WORK ORDER: Scan the lines below for the string "table" and copy every one that has it.

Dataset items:
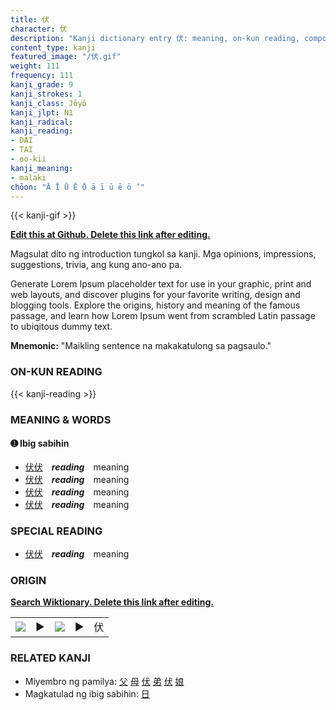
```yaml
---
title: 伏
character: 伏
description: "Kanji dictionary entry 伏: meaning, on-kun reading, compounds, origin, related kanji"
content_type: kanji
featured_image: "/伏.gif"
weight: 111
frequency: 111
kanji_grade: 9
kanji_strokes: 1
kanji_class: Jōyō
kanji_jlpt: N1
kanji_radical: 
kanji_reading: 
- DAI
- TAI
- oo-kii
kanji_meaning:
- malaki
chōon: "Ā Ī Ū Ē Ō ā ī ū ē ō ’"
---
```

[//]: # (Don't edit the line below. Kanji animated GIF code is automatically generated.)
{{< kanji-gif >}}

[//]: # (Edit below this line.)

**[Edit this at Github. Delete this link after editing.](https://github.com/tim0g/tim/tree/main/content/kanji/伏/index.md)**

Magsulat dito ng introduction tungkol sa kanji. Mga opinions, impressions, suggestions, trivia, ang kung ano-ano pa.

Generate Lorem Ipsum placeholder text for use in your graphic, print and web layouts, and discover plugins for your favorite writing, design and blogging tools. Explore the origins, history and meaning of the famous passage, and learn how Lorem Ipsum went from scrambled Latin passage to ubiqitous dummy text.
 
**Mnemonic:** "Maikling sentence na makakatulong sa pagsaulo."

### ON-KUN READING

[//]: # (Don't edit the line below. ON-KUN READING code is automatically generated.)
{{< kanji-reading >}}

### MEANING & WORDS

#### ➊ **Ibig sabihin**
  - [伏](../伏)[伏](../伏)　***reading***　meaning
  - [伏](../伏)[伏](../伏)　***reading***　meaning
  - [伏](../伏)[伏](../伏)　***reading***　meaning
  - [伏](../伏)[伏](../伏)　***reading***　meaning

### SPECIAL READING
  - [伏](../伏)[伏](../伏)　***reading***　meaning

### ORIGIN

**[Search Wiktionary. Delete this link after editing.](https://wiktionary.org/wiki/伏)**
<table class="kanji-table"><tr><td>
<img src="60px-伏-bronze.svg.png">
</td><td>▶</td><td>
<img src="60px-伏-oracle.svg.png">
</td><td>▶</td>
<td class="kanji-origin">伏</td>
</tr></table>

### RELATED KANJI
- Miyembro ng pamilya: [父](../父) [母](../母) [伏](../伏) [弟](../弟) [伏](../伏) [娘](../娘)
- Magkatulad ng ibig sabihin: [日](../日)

* * *

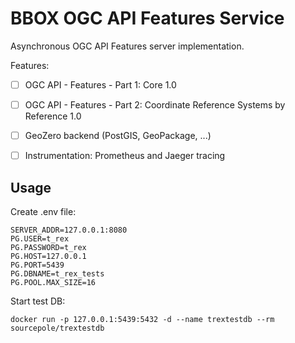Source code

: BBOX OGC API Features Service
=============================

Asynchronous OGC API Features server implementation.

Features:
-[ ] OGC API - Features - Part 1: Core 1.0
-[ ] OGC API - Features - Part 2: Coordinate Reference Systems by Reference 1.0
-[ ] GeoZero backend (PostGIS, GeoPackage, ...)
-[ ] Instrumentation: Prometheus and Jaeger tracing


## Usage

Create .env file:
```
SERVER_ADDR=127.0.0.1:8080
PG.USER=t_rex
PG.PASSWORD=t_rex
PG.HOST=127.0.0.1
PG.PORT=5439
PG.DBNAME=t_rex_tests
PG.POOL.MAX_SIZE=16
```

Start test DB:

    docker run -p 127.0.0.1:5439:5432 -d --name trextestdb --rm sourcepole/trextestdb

RESPONSE TO THIS TASK:
<table class="kanji-table"><tr><td>
</tr></table>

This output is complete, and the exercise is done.